# CS 662 Assignment 1: Math Review and Basic Python

Assigned: Tuesday, August 28.
Due: Tuesday, September 4 at the start of class.
30 points

What to turn in: Please create a directory called 'assignment1' in your subversion repository and place all your source code in there before the beginning of class. Also, please bring a hard copy of your code and the answers to the math questions, with your name on it, to class. If you have messy handwriting I would strongly recommend typing this.

This assignment is meant to help you review the mathematics we'll need in this class and to get a basic familiarity with Python. You should use the references on the course homepage to help you learn Python; if you're familiar with a high-level language such as Java or Perl, much of Python will look pretty familiar.

You will be expected to use good software engineering principles in this assignment (as in all assignments). This includes:
• Properly documented code
• Well-chosen variable names
• Modular code
• Code reuse when appropriate
• Appropriate error and exception handling and input checking
You will be graded according to both style and functionality.

Also, please read the assignments carefully before starting and make sure that you a) do the tasks that are requested and b) complete all of the requirements of the assignment.

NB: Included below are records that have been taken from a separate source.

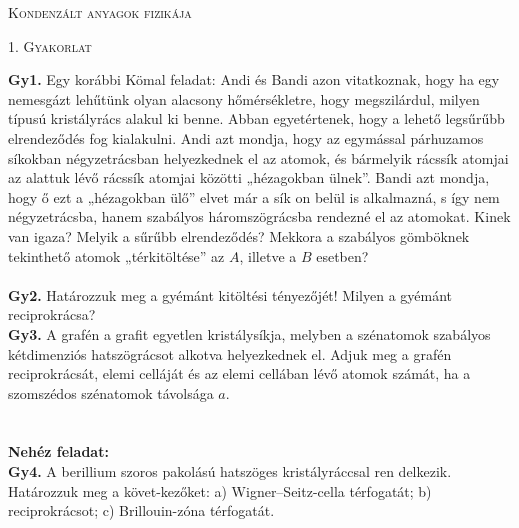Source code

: \documentclass[12pt]{article}
\begin{document}
\centerline{
\textsc{\Large{ Kondenzált anyagok fizikája}}
}
\centerline{ 
\textsc{\large{1. Gyakorlat}}
}
\vspace{10mm}
\textbf{Gy1.} Egy korábbi Kömal feladat: Andi és Bandi azon vitatkoznak, hogy ha egy nemesgázt lehűtünk olyan alacsony hőmérsékletre, hogy megszilárdul, milyen típusú kristályrács alakul ki benne. Abban egyetértenek, hogy a lehető legsűrűbb elrendeződés fog kialakulni.
Andi azt mondja, hogy az egymással párhuzamos síkokban négyzetrácsban helyezkednek el az atomok, és bármelyik rácssík atomjai az alattuk lévő rácssík atomjai közötti „hézagokban ülnek”.
Bandi azt mondja, hogy ő ezt a „hézagokban ülő”  elvet már a sík
on belül is alkalmazná, s így nem négyzetrácsba, hanem szabályos háromszögrácsba rendezné el az atomokat.
Kinek van igaza? Melyik a sűrűbb elrendeződés? Mekkora a szabályos gömböknek tekinthető atomok „térkitöltése” az $A$, illetve a $B$ esetben?
\\
\\

\textbf{Gy2.} Határozzuk meg a gyémánt kitöltési tényezőjét! Milyen a gyémánt reciprokrácsa?
\\

\textbf{Gy3.} A grafén a grafit egyetlen kristálysíkja, melyben a szénatomok szabályos kétdimenziós hatszögrácsot alkotva helyezkednek el. Adjuk meg a grafén reciprokrácsát, elemi celláját és az elemi cellában lévő atomok számát, ha a szomszédos szénatomok távolsága $a$.
\\
\\\\
\textbf{Nehéz feladat:}
\\

\textbf{Gy4.} A berillium szoros pakolású hatszöges kristályráccsal ren
delkezik. Határozzuk meg a követ-kezőket:
a) Wigner–Seitz-cella térfogatát;
b) reciprokrácsot;
c) Brillouin-zóna térfogatát.
\end{document}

Math Review: Please complete each of the following problems on a separate page, showing your work where appropriate.
1. Running time. (5 points) For each of the following operations, give the time required to perform this operation in big-O terms (e.g. O(n), O(n^2), etc)
• Insertion into a hash table
• Looking up an element in a hash table
• Finding the largest element in an unsorted linked list
• Sorting an array with mergesort
• Finding all elements in the intersection of two sets, assuming the sets are stored as linked lists.
2. Probability. (5 points) Please show your work for each of the following questions.
Assume we are playing a slot machine. We know that, each time we pull the lever, the machine has probability n of paying us \$1, and a 1-n probability of paying us \$0. (0 <= n <= 1). Each pull of the lever is independent - that is, your chance of winning at time i does not depend on whether you have won in the past. It costs nothing to play.
• What is the probability of getting the following sequence: win, win, lose, win, lose.
• What is the probability of playing five times and winning exactly once?
• What is the probability of playing five times and winning at least once?
• If I play the machine 10 times, how much can I expect to win?
3. Trees. (5 points) Assume we have a binary tree with five levels.
• How many leaves does this tree have?
• How many total nodes does this tree have?
• Now let's generalize: write a summation that computes the total number of nodes in the tree in terms of the number of levels (n).

Python programming: For each of the following problems, write a Python function to solve the problem. You should also provide a 'main' function that allows your code to be run from the command line.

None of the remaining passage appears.